In social media, there has been much comparison made between Malema and ‘Operation Dudula’ leader Nhlanhla Lux Dlamini, who routinely appears in public dressed in camouflage and tactical assault gear, and who claims not to be xenophobic, only intent upon rooting out undocumented foreigners, which means in practical terms, the great majority of Africans not born in South Africa.

Many employers prefer hiring the ostensibly ‘harder working’ – but also completely dependent – foreigners from places like Zimbabwe and Malawi to fellow black South Africans, which was part of Malema's point.

Operation Dudula, which started its operations in Soweto late last year, has been met with mixed reaction to its operations.

For his repeated involvement in what authorities construe as incitement, Dlamini was on Friday, March 25, 2022, arrested.

Some Twitter users have commended Dlamini, who, they said, unlike Malema, is dedicated to defending South Africans who have lost jobs or business opportunities to undocumented foreign nationals.

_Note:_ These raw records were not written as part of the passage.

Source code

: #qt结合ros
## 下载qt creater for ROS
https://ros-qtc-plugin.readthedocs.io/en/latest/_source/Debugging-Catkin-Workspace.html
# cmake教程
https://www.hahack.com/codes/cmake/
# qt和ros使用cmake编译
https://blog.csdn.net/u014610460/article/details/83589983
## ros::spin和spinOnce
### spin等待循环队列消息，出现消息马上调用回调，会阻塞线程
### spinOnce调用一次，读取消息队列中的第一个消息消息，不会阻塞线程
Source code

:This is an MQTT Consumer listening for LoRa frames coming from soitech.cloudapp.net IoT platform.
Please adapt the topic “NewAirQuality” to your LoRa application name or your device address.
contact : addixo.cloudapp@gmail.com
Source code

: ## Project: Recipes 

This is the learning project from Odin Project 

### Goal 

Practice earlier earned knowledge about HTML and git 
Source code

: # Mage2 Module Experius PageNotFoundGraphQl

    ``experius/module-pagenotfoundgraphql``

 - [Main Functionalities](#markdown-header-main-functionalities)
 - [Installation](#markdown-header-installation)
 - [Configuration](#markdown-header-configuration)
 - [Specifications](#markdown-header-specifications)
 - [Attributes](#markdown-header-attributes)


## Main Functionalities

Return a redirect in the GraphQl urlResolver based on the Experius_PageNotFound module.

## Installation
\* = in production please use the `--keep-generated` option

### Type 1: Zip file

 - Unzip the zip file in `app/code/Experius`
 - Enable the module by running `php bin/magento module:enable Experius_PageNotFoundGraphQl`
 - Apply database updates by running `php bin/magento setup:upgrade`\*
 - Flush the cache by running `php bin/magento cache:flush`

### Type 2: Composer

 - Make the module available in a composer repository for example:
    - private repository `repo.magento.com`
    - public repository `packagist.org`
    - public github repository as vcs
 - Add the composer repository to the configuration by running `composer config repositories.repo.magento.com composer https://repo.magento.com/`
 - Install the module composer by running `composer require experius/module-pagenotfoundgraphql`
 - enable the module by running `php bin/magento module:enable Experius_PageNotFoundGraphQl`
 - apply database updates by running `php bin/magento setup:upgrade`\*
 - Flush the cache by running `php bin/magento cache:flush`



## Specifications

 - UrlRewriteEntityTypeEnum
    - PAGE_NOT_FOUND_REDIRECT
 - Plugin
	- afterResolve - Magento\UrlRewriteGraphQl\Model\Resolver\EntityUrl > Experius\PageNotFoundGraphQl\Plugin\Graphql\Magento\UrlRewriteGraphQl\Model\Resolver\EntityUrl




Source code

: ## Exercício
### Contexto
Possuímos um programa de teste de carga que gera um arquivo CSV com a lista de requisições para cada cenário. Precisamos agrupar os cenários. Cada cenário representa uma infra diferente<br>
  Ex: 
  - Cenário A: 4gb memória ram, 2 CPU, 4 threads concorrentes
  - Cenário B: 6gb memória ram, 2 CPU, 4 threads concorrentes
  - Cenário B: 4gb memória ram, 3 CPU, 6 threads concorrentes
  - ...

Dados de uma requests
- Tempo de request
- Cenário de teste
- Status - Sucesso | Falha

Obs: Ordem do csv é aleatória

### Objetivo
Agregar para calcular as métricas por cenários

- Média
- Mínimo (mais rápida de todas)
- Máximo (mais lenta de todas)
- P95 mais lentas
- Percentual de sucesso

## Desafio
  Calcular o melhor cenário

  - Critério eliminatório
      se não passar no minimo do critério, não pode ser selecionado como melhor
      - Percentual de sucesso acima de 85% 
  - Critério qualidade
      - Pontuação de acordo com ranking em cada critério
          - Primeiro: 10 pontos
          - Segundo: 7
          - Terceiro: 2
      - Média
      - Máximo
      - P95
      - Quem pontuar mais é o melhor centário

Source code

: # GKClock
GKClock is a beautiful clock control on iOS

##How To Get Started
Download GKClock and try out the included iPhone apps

Others have come to Malema’s defence.

For his part, Malema has nuanced his position on foreign nationals and what had previously been an unbridled support for open South African borders for all Africans.

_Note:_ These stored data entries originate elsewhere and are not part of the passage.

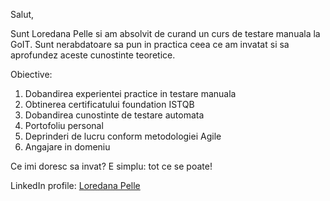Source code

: Salut, 

Sunt Loredana Pelle si am absolvit de curand un curs de testare manuala la GoIT. 
Sunt nerabdatoare sa pun in practica ceea ce am invatat si sa aprofundez aceste cunostinte teoretice.

Obiective:
1. Dobandirea experientei practice in testare manuala
2. Obtinerea certificatului foundation ISTQB
3. Dobandirea cunostinte de testare automata
4. Portofoliu personal
5. Deprinderi de lucru conform metodologiei Agile
6. Angajare in domeniu

Ce imi doresc sa invat? E simplu: tot ce se poate!

LinkedIn profile: [Loredana Pelle](www.linkedin.com/in/loredana-pelle)
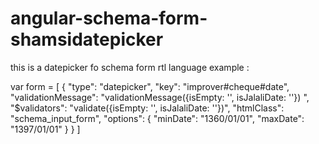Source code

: # angular-schema-form-shamsidatepicker
this is a datepicker fo schema form rtl language 
example :

var form = [
                {
                        "type": "datepicker",
                        "key": "improver#cheque#date",
                        "validationMessage": "validationMessage({isEmpty: '', isJalaliDate: ''}) ",
                        "$validators": "validate({isEmpty: '', isJalaliDate: ''})",
                        "htmlClass": "schema_input_form",
                        "options": {
                          "minDate": "1360/01/01",
                          "maxDate": "1397/01/01"
                        }
                }
           ]
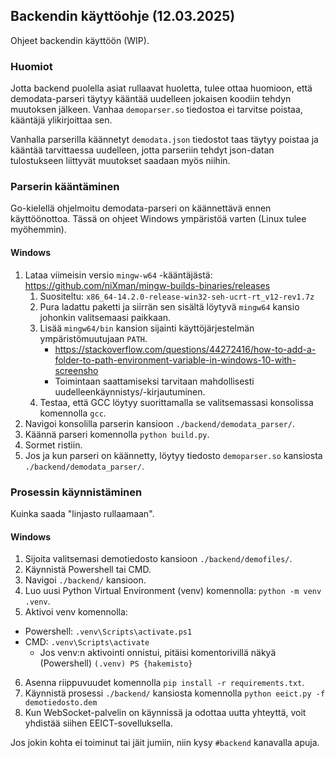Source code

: ## Backendin käyttöohje (12.03.2025)

Ohjeet backendin käyttöön (WIP).
### Huomiot

Jotta backend puolella asiat rullaavat huoletta, tulee ottaa huomioon, että demodata-parseri täytyy kääntää uudelleen jokaisen koodiin tehdyn muutoksen jälkeen. Vanhaa `demoparser.so` tiedostoa ei tarvitse poistaa, kääntäjä ylikirjoittaa sen.

Vanhalla parserilla käännetyt `demodata.json` tiedostot taas täytyy poistaa ja kääntää tarvittaessa uudelleen, jotta parseriin tehdyt json-datan tulostukseen liittyvät muutokset saadaan myös niihin.
### Parserin kääntäminen

Go-kielellä ohjelmoitu demodata-parseri on käännettävä ennen käyttöönottoa. Tässä on ohjeet Windows ympäristöä varten (Linux tulee myöhemmin).
#### Windows

1. Lataa viimeisin versio `mingw-w64` -kääntäjästä: https://github.com/niXman/mingw-builds-binaries/releases
    1. Suositeltu: `x86_64-14.2.0-release-win32-seh-ucrt-rt_v12-rev1.7z`
    2. Pura ladattu paketti ja siirrän sen sisältä löytyvä `mingw64` kansio johonkin valitsemaasi paikkaan.
    3. Lisää `mingw64/bin` kansion sijainti käyttöjärjestelmän ympäristömuutujaan `PATH`.
        - https://stackoverflow.com/questions/44272416/how-to-add-a-folder-to-path-environment-variable-in-windows-10-with-screensho
        - Toimintaan saattamiseksi tarvitaan mahdollisesti uudelleenkäynnistys/-kirjautuminen.
    4. Testaa, että GCC löytyy suorittamalla se valitsemassasi konsolissa komennolla `gcc`.
2. Navigoi konsolilla parserin kansioon `./backend/demodata_parser/`.
3. Käännä parseri komennolla `python build.py`.
4. Sormet ristiin.
5. Jos ja kun parseri on käännetty, löytyy tiedosto `demoparser.so` kansiosta `./backend/demodata_parser/`.

### Prosessin käynnistäminen

Kuinka saada "linjasto rullaamaan".
#### Windows

1. Sijoita valitsemasi demotiedosto kansioon `./backend/demofiles/`.
2. Käynnistä Powershell tai CMD.
3. Navigoi `./backend/` kansioon.
4. Luo uusi Python Virtual Environment (venv) komennolla: `python -m venv .venv`.
5. Aktivoi venv komennolla:
  - Powershell: `.venv\Scripts\activate.ps1`
  - CMD: `.venv\Scripts\activate`
    - Jos venv:n aktivointi onnistui, pitäisi komentorivillä näkyä (Powershell) `(.venv) PS {hakemisto}`
6. Asenna riippuvuudet komennolla `pip install -r requirements.txt`.
7. Käynnistä prosessi `./backend/` kansiosta komennolla `python eeict.py -f demotiedosto.dem`
8. Kun WebSocket-palvelin on käynnissä ja odottaa uutta yhteyttä, voit yhdistää siihen EEICT-sovelluksella.

Jos jokin kohta ei toiminut tai jäit jumiin, niin kysy `#backend` kanavalla apuja.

Delivering his Human Rights Day speech on Monday March 21, 2022, Malema blamed Operation Dudula for targeting the "wrong people" for the "ANC problems".

"They are targeting the easy targets in their own brothers and sisters. Why doesn't Operation Dudula target land? Why not go to farms and attend to farmers targeting the lives of farmworkers?

"Be like us in the EFF, and confront the white man directly and do not be scared. Protect your African brothers and sisters. Black people are one," said Malema.

Whether or not that ‘walkback’ on foreigners and a swivel back to Malema's favoured hate objects, being those who manifest what Malema calls "white tendencies", which is code for whites, will calm the rising xenophobic tensions is to be seen, but it seems unlikely.

The scene is set and the timebomb is counting down to what seems to be another inevitable bout of xenophobic violence as South Africa, under anti-corruption reformist President Cyril Ramaphosa, struggles to get back on its economic feet.